_TASK TO COMPLETE_: The reply should consist of every entry, repeated exactly.

RECORDS FOR PROCESSING Start Marker

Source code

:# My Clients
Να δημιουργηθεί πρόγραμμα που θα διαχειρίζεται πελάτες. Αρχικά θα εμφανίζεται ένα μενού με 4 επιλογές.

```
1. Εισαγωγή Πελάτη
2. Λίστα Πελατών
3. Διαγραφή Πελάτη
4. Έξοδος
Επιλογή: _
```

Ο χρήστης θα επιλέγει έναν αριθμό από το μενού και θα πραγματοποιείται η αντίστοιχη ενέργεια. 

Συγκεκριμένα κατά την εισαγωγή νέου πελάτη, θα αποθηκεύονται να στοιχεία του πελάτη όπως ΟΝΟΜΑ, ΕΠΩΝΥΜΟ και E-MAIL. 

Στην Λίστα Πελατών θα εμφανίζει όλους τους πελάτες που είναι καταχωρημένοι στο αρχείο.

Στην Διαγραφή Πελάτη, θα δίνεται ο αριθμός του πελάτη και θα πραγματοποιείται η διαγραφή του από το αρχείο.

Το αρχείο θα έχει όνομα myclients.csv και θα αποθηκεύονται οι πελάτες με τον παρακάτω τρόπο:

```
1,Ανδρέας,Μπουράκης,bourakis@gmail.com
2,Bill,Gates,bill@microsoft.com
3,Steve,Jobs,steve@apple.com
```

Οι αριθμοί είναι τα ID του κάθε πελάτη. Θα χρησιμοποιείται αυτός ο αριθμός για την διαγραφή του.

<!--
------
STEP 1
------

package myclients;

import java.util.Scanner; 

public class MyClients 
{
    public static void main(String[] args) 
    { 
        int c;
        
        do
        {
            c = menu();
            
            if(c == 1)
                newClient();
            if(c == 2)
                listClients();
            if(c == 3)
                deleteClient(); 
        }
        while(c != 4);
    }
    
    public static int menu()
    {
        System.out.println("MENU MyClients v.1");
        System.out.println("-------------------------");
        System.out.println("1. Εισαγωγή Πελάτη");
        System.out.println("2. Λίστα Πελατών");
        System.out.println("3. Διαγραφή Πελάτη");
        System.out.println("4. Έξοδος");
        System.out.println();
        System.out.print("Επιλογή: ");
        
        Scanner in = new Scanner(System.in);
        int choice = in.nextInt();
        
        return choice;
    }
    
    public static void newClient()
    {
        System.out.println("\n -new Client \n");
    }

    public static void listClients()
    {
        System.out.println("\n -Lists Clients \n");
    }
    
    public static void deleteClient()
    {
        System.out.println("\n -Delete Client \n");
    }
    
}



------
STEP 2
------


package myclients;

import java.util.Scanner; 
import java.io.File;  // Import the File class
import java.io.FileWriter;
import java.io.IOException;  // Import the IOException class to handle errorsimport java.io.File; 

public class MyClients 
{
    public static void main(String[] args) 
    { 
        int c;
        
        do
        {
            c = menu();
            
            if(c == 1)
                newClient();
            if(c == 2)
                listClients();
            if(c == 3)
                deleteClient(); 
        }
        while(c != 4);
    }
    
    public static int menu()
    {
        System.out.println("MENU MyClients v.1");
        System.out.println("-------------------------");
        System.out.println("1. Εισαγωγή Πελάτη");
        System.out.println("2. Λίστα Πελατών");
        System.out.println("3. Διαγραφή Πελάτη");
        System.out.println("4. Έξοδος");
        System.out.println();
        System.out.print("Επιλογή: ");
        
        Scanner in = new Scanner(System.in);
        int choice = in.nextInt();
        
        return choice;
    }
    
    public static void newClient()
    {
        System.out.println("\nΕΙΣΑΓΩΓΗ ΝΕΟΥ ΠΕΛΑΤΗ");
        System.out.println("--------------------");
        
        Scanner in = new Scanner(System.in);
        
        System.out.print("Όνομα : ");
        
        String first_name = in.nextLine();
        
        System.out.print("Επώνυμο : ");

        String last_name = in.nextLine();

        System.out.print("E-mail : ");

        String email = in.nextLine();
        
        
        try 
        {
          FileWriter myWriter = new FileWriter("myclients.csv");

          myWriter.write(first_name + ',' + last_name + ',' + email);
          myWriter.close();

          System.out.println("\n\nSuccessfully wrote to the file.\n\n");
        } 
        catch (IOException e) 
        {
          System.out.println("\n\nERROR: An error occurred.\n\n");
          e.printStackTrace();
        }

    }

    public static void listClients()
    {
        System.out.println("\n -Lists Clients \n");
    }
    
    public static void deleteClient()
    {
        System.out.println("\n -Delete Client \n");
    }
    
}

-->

RECORDS FOR PROCESSING End Marker

_TASK OUTPUT_:
Source code

:# My Clients
Να δημιουργηθεί πρόγραμμα που θα διαχειρίζεται πελάτες. Αρχικά θα εμφανίζεται ένα μενού με 4 επιλογές.

```
1. Εισαγωγή Πελάτη
2. Λίστα Πελατών
3. Διαγραφή Πελάτη
4. Έξοδος
Επιλογή: _
```

Ο χρήστης θα επιλέγει έναν αριθμό από το μενού και θα πραγματοποιείται η αντίστοιχη ενέργεια. 

Συγκεκριμένα κατά την εισαγωγή νέου πελάτη, θα αποθηκεύονται να στοιχεία του πελάτη όπως ΟΝΟΜΑ, ΕΠΩΝΥΜΟ και E-MAIL. 

Στην Λίστα Πελατών θα εμφανίζει όλους τους πελάτες που είναι καταχωρημένοι στο αρχείο.

Στην Διαγραφή Πελάτη, θα δίνεται ο αριθμός του πελάτη και θα πραγματοποιείται η διαγραφή του από το αρχείο.

Το αρχείο θα έχει όνομα myclients.csv και θα αποθηκεύονται οι πελάτες με τον παρακάτω τρόπο:

```
1,Ανδρέας,Μπουράκης,bourakis@gmail.com
2,Bill,Gates,bill@microsoft.com
3,Steve,Jobs,steve@apple.com
```

Οι αριθμοί είναι τα ID του κάθε πελάτη. Θα χρησιμοποιείται αυτός ο αριθμός για την διαγραφή του.

<!--
------
STEP 1
------

package myclients;

import java.util.Scanner; 

public class MyClients 
{
    public static void main(String[] args) 
    { 
        int c;
        
        do
        {
            c = menu();
            
            if(c == 1)
                newClient();
            if(c == 2)
                listClients();
            if(c == 3)
                deleteClient(); 
        }
        while(c != 4);
    }
    
    public static int menu()
    {
        System.out.println("MENU MyClients v.1");
        System.out.println("-------------------------");
        System.out.println("1. Εισαγωγή Πελάτη");
        System.out.println("2. Λίστα Πελατών");
        System.out.println("3. Διαγραφή Πελάτη");
        System.out.println("4. Έξοδος");
        System.out.println();
        System.out.print("Επιλογή: ");
        
        Scanner in = new Scanner(System.in);
        int choice = in.nextInt();
        
        return choice;
    }
    
    public static void newClient()
    {
        System.out.println("\n -new Client \n");
    }

    public static void listClients()
    {
        System.out.println("\n -Lists Clients \n");
    }
    
    public static void deleteClient()
    {
        System.out.println("\n -Delete Client \n");
    }
    
}



------
STEP 2
------


package myclients;

import java.util.Scanner; 
import java.io.File;  // Import the File class
import java.io.FileWriter;
import java.io.IOException;  // Import the IOException class to handle errorsimport java.io.File; 

public class MyClients 
{
    public static void main(String[] args) 
    { 
        int c;
        
        do
        {
            c = menu();
            
            if(c == 1)
                newClient();
            if(c == 2)
                listClients();
            if(c == 3)
                deleteClient(); 
        }
        while(c != 4);
    }
    
    public static int menu()
    {
        System.out.println("MENU MyClients v.1");
        System.out.println("-------------------------");
        System.out.println("1. Εισαγωγή Πελάτη");
        System.out.println("2. Λίστα Πελατών");
        System.out.println("3. Διαγραφή Πελάτη");
        System.out.println("4. Έξοδος");
        System.out.println();
        System.out.print("Επιλογή: ");
        
        Scanner in = new Scanner(System.in);
        int choice = in.nextInt();
        
        return choice;
    }
    
    public static void newClient()
    {
        System.out.println("\nΕΙΣΑΓΩΓΗ ΝΕΟΥ ΠΕΛΑΤΗ");
        System.out.println("--------------------");
        
        Scanner in = new Scanner(System.in);
        
        System.out.print("Όνομα : ");
        
        String first_name = in.nextLine();
        
        System.out.print("Επώνυμο : ");

        String last_name = in.nextLine();

        System.out.print("E-mail : ");

        String email = in.nextLine();
        
        
        try 
        {
          FileWriter myWriter = new FileWriter("myclients.csv");

          myWriter.write(first_name + ',' + last_name + ',' + email);
          myWriter.close();

          System.out.println("\n\nSuccessfully wrote to the file.\n\n");
        } 
        catch (IOException e) 
        {
          System.out.println("\n\nERROR: An error occurred.\n\n");
          e.printStackTrace();
        }

    }

    public static void listClients()
    {
        System.out.println("\n -Lists Clients \n");
    }
    
    public static void deleteClient()
    {
        System.out.println("\n -Delete Client \n");
    }
    
}

-->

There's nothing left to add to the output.